Work to complete:
Each line in the entries that has the word "This" has to be copied.

Saved data entries:
---------------

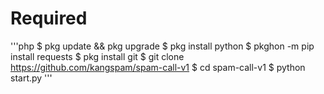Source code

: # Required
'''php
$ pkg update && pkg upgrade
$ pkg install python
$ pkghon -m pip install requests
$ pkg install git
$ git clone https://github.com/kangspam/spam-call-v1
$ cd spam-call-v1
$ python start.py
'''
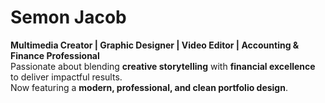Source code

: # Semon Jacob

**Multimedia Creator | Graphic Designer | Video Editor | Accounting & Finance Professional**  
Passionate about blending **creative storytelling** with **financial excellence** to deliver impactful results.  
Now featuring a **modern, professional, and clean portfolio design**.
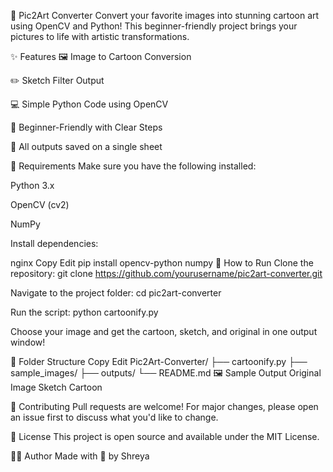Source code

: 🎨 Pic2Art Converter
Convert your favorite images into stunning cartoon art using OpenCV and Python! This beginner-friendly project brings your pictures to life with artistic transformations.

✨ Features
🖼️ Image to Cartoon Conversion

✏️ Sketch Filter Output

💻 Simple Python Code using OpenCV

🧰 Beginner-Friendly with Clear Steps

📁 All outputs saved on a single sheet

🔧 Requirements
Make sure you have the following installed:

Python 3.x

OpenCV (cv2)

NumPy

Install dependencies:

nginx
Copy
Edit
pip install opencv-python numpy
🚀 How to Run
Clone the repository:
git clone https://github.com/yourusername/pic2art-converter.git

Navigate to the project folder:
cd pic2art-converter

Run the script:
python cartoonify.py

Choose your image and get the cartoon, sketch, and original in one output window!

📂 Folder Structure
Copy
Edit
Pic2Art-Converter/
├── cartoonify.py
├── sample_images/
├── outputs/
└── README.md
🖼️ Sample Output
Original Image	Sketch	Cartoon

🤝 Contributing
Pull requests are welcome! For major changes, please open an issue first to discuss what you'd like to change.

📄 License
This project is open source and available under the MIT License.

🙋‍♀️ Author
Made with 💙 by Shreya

---------------

Response:
Convert your favorite images into stunning cartoon art using OpenCV and Python! This beginner-friendly project brings your pictures to life with artistic transformations.
This project is open source and available under the MIT License.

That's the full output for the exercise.